Root Marriage
Elizabeth Ann Martin, 14
First Plural
- Lucy Matilda Johnson, 16
- 1844
Subsequent Plural
- Minerva Orrilla Wood, 16
- 1844
Joseph Andrew Kelting and Elizabeth Ann Martin were civilly married in 1832 and joined the church no later than 1836. By 1843, Joseph and Elizabeth were living in Nauvoo where Joseph was a lawyer and sheriff of Hancock County. Joseph and Elizabeth’s marriage most likely became polygamous in the spring of 1844, when Minerva Orilla Woods and Lucy Matilda Johnson were sealed to Joseph for eternity.
According to statements Joseph gave near the end of his life, he had heard rumors concerning the practice of plural marriage and approached Joseph Smith in the spring of 1844 to ask about them. Given his professional responsibilities, it is unsurprising that Kelting may have been uneasy about polygamy, and Smith, knowing the dangers of revealing his secret to the sheriff, was reluctant to divulge the truth. After assurances from Kelting that he would not betray Smith, the latter admitted that he had been practicing and teaching plural marriage. As a show of good faith, Kelting asked Smith if he would like for him to take a polygamous wife. Smith confirmed, and according to the affidavit describing these circumstances, Kelting married two plural wives before Smith’s death later in June 1844.
Minerva had joined the church at age eight in upstate New York, where she was born. Her age likely signals that her family were already Latter-day Saints at the time. In the late 1830s, she migrated to Nauvoo along with some of her family members. It is unknown when Lucy was baptized, but sometime between 1840 and 1844 her family moved to Nauvoo from Michigan.
The Keltings left Nauvoo with the main body of the church but in 1847 after a brief stay at Council Bluffs, Iowa they followed Bishop George Miller, who had refused Brigham Young’s leadership and was headed south. The Miller party joined another splinter group in Zodiac, Texas, where two of Lucy’s sisters, Cynthia and Sylvia, lived. Many of Miller’s followers remained there for years. Miller himself, however, soon clashed with the group’s leader and, in 1850, departed to join James J. Strang’s movement in Michigan. For unknown reasons, the Keltings also left Zodiac, but chose to rejoin the Latter-day Saints in Iowa. The next few years were a pivotal time for the family: Elizabeth died in 1850 and Lucy appears to have left the marriage.
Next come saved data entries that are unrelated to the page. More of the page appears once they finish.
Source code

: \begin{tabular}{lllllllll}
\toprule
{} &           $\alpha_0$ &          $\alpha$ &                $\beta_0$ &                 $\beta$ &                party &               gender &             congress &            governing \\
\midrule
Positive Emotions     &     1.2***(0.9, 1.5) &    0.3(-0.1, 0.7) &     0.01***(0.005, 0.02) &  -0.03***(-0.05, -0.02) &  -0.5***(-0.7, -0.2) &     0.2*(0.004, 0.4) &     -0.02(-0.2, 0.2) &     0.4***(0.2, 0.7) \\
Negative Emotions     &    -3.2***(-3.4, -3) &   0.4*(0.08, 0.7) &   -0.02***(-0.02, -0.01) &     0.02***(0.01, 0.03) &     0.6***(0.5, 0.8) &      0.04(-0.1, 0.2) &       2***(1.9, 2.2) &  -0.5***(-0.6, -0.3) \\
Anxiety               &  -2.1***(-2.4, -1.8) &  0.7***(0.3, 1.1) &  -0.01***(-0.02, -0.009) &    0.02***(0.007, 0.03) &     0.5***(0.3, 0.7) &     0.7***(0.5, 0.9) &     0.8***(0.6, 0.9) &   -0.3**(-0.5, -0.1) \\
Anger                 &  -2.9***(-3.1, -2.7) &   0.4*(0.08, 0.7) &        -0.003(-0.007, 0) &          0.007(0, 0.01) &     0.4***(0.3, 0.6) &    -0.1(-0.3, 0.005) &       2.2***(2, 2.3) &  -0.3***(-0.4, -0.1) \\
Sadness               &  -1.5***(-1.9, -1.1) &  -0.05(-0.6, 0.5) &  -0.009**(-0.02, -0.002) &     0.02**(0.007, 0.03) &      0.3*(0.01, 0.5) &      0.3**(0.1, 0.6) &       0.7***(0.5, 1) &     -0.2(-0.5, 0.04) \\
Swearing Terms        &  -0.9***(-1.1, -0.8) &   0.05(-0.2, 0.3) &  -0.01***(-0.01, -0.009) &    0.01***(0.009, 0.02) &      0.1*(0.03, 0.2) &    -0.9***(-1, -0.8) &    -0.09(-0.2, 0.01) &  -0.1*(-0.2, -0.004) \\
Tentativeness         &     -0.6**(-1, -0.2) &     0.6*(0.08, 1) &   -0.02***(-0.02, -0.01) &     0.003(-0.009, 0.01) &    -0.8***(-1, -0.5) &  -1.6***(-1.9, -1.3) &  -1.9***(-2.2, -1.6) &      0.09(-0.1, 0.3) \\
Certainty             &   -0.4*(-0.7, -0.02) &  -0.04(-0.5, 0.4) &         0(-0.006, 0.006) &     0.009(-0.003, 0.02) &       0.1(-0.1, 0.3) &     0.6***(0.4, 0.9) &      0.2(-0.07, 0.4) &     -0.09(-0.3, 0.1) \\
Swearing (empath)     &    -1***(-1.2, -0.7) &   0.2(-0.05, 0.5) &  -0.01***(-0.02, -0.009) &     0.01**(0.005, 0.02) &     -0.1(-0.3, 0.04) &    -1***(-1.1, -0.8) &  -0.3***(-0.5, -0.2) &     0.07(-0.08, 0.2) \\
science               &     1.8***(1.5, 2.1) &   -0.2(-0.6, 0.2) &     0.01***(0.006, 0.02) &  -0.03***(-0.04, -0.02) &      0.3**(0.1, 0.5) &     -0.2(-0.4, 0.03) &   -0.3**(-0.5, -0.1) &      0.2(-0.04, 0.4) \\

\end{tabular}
Although she appeared in an 1850 census at Pottawattamie, Iowa, she disappeared from the documentary record after 1850, and her fate is unknown. She may have died or joined family in Zodiac. All that is known is she did not travel to Utah in 1852 with Joseph and Minerva.
In 1852, Joseph and Minerva travelled to Utah, settling in Provo until their 1856–57 mission to Australia. In the early 1860s, they joined the Latter-day Saint settlement in San Bernardino, California, and remained until the end of their lives. Minerva died in 1896 at age 67 and Joseph, in 1904 at age 93.
Sources
Bergera, Gary James. “Identifying the Earliest Mormon Polygamists, 1841–44,” Dialogue: A Journal of Mormon Thought 38, no.3 (2005): 1–74.
“Col Joseph Almon Kelting, Sr,” and “Minerva Orella Woods Kelting,” FindAGrave, https://www.findagrave.com/.
Johnson, Melvin C. Polygamy on the Pedernales: Lyman Wight’s Mormon Village in Antebellum Texas (Logan, UT: Utah State University Press, 2006).
“Kelting, Joseph Andrew,” The Joseph Smith Papers, https://www.josephsmithpapers.org/person/joseph-andrew kelting?highlight=Joseph%20Andrew%20Kelting.
“Kelting, Joseph Andrew,” and “Kelting, Minerva Orilla,” Pioneer Database 1847–1868, https://history.churchofjesuschrist.org/overlandtravel/.
Kelting, Joseph Andrew. Affadavit, March 1, 1894. “Affadavits [on Celestial Marriage], 1869–1915.” Church History Library, The Church of Jesus Christ of Latter-day Saints, Salt Lake City, Utah.